RECORDS FOR THE EXERCISE:
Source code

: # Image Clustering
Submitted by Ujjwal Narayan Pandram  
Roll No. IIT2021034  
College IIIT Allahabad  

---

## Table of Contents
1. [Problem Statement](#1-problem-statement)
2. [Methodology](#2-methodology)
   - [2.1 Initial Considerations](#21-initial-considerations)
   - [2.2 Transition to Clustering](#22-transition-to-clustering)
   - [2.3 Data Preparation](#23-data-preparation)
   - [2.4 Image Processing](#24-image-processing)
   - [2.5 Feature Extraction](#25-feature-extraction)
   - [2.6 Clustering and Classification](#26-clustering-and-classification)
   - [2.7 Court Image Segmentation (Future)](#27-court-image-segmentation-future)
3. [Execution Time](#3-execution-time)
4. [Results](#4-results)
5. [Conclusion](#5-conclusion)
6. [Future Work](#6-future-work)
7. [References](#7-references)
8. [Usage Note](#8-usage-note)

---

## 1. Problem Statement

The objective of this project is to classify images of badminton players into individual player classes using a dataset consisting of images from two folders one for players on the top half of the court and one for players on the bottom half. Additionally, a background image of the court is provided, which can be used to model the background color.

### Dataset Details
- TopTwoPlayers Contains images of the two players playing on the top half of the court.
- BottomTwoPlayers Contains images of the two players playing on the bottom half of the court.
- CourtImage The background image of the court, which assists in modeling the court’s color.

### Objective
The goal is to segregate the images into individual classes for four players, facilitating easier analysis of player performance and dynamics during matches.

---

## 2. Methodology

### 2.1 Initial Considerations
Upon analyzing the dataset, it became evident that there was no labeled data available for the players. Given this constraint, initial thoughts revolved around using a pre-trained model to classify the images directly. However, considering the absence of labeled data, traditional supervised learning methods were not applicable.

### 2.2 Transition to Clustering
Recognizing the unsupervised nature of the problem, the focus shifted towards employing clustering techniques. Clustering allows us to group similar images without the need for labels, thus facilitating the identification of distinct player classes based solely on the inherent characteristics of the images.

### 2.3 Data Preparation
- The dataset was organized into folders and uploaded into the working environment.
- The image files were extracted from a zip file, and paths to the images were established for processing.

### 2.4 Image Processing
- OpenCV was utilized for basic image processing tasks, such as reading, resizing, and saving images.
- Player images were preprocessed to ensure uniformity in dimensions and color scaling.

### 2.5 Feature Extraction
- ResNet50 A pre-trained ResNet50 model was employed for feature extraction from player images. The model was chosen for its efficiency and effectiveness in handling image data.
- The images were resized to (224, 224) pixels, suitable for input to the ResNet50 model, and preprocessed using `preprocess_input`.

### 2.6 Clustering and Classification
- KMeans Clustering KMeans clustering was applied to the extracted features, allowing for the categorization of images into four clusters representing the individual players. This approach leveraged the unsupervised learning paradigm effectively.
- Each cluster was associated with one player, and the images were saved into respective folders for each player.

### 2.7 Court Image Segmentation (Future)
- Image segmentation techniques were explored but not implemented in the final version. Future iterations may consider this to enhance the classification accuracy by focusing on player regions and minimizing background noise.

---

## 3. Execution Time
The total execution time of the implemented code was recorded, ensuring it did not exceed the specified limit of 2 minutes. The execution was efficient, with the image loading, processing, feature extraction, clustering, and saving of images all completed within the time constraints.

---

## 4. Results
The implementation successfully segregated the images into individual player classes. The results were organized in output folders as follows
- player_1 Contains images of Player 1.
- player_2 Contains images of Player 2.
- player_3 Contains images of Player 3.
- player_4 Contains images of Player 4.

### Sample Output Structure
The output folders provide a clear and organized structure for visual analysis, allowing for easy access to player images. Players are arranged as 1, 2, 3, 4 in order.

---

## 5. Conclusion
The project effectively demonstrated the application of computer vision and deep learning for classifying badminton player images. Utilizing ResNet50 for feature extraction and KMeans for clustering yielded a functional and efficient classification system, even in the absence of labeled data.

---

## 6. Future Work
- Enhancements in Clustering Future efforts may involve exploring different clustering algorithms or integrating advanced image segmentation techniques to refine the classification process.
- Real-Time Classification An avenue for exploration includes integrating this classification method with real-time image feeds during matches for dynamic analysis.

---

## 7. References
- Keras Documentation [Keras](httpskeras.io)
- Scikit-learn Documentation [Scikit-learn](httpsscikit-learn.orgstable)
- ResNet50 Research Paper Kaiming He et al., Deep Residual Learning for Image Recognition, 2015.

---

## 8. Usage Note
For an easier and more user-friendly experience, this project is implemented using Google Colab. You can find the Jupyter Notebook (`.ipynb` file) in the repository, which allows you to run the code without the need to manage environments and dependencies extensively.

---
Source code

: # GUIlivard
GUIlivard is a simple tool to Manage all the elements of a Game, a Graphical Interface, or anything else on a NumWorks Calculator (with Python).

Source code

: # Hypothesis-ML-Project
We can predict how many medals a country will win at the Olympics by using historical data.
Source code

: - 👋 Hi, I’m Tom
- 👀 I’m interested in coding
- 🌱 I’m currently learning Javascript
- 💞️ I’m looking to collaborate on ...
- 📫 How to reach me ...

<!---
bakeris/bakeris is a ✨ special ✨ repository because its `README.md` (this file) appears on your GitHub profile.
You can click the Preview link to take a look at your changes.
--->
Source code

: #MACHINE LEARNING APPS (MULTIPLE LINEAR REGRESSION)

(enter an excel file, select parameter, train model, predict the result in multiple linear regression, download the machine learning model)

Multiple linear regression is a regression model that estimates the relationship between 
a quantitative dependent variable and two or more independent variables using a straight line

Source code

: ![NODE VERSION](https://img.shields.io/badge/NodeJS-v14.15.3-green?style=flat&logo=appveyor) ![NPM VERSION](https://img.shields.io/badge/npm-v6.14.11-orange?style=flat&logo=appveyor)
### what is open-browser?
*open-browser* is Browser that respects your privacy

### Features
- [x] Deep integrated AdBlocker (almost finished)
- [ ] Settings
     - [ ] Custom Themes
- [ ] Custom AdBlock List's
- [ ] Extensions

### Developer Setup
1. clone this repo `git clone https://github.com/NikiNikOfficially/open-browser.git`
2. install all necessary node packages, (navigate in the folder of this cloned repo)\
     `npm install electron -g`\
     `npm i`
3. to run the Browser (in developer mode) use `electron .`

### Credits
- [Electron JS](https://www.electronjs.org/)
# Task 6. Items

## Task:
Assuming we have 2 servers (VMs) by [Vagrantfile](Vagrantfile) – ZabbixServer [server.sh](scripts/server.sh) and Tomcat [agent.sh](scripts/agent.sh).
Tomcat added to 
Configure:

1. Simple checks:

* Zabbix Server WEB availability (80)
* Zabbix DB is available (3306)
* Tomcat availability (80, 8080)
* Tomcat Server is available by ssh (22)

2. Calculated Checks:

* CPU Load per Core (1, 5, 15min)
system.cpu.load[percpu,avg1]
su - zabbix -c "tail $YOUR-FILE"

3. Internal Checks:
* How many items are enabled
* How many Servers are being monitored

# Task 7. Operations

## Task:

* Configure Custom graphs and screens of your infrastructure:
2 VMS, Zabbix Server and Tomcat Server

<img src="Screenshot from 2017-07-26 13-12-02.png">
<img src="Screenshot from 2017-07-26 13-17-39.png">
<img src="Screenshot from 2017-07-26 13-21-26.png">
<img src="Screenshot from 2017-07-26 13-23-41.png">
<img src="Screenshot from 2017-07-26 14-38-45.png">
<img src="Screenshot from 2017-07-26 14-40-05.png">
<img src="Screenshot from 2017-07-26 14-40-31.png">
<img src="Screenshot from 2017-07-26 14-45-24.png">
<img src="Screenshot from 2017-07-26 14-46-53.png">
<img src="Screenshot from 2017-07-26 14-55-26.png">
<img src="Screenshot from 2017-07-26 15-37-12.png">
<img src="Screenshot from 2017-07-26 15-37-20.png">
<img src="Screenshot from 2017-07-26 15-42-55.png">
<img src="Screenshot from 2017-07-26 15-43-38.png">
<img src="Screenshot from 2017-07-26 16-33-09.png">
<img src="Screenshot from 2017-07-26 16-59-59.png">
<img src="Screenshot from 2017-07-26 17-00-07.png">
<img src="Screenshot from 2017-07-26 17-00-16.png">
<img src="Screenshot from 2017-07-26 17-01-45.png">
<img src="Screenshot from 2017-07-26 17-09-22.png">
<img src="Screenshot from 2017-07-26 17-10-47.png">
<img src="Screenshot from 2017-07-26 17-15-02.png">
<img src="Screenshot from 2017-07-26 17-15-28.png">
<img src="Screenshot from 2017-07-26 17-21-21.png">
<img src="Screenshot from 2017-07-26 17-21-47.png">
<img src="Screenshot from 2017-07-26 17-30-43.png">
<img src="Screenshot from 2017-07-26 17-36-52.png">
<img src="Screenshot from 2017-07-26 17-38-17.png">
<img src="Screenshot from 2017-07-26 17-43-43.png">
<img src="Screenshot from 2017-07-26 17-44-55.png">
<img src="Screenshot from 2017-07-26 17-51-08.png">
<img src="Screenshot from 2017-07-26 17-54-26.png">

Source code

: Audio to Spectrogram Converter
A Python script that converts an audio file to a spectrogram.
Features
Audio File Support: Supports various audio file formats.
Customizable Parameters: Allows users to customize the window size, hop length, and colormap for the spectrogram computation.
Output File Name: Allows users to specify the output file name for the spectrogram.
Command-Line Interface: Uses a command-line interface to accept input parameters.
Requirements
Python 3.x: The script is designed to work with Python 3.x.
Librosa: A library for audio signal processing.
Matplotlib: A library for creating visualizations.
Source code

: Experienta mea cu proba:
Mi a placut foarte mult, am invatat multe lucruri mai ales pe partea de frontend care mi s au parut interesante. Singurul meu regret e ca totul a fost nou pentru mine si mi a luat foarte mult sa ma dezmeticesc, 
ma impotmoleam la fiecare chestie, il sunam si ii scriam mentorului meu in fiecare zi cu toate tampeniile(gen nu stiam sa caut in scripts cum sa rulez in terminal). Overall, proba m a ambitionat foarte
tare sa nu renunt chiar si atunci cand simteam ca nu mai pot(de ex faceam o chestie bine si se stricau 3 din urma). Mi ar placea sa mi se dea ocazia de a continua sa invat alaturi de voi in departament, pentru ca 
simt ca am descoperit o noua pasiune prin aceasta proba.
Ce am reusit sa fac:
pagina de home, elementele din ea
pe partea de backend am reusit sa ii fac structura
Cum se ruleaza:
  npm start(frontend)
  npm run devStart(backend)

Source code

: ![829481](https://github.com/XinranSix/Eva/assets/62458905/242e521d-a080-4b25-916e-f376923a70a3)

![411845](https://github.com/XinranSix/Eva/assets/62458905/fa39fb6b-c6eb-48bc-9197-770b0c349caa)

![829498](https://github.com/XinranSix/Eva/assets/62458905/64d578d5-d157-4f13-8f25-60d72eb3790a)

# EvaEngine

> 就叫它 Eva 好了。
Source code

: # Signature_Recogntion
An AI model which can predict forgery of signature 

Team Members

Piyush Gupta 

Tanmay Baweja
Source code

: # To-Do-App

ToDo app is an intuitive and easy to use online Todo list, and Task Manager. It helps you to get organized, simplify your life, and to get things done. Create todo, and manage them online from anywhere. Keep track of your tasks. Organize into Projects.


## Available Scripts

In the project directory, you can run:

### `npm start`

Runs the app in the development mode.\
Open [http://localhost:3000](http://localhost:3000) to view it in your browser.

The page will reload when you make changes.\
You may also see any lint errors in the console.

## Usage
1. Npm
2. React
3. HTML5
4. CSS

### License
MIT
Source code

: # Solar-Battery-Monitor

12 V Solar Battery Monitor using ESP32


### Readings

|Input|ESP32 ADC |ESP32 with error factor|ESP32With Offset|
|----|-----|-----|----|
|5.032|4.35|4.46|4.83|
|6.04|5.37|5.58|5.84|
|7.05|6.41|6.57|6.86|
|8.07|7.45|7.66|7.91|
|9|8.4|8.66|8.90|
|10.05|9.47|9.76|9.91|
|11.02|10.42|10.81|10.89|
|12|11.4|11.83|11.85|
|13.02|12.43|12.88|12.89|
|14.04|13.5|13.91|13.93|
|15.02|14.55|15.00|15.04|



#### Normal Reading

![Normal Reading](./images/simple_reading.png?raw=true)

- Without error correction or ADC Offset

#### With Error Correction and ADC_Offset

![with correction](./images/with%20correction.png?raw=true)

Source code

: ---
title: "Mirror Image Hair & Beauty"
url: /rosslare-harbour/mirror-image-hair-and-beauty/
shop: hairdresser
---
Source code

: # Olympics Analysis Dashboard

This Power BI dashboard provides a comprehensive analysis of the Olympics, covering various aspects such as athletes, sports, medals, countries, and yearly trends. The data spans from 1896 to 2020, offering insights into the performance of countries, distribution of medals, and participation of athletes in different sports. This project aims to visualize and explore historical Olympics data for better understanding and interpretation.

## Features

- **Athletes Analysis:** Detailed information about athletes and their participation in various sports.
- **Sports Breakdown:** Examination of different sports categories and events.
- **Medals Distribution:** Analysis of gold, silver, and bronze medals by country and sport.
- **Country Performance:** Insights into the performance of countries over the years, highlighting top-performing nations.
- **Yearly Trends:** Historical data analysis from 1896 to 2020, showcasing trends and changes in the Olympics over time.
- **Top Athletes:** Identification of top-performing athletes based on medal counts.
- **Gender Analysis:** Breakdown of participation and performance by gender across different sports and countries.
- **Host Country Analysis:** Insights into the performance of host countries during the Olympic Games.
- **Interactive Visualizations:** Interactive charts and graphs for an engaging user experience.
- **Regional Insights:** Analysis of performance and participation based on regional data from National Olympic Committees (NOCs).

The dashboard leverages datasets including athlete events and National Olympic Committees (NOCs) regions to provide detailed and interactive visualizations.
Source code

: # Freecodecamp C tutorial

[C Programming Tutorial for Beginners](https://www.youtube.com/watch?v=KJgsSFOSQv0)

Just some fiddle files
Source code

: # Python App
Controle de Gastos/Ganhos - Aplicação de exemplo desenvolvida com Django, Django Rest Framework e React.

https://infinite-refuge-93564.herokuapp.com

REQUIRED ACTION: Set down, unchanged, only those lines above that fall between the line with "就叫它 Eva 好了。" and the line with "Olympics Analysis Dashboard", the two end lines included.

ANSWER TO THIS EXERCISE:
> 就叫它 Eva 好了。
Source code

: # Signature_Recogntion
An AI model which can predict forgery of signature 

Team Members

Piyush Gupta 

Tanmay Baweja
Source code

: # To-Do-App

ToDo app is an intuitive and easy to use online Todo list, and Task Manager. It helps you to get organized, simplify your life, and to get things done. Create todo, and manage them online from anywhere. Keep track of your tasks. Organize into Projects.


## Available Scripts

In the project directory, you can run:

### `npm start`

Runs the app in the development mode.\
Open [http://localhost:3000](http://localhost:3000) to view it in your browser.

The page will reload when you make changes.\
You may also see any lint errors in the console.

## Usage
1. Npm
2. React
3. HTML5
4. CSS

### License
MIT
Source code

: # Solar-Battery-Monitor

12 V Solar Battery Monitor using ESP32


### Readings

|Input|ESP32 ADC |ESP32 with error factor|ESP32With Offset|
|----|-----|-----|----|
|5.032|4.35|4.46|4.83|
|6.04|5.37|5.58|5.84|
|7.05|6.41|6.57|6.86|
|8.07|7.45|7.66|7.91|
|9|8.4|8.66|8.90|
|10.05|9.47|9.76|9.91|
|11.02|10.42|10.81|10.89|
|12|11.4|11.83|11.85|
|13.02|12.43|12.88|12.89|
|14.04|13.5|13.91|13.93|
|15.02|14.55|15.00|15.04|



#### Normal Reading

![Normal Reading](./images/simple_reading.png?raw=true)

- Without error correction or ADC Offset

#### With Error Correction and ADC_Offset

![with correction](./images/with%20correction.png?raw=true)

Source code

: ---
title: "Mirror Image Hair & Beauty"
url: /rosslare-harbour/mirror-image-hair-and-beauty/
shop: hairdresser
---
Source code

: # Olympics Analysis Dashboard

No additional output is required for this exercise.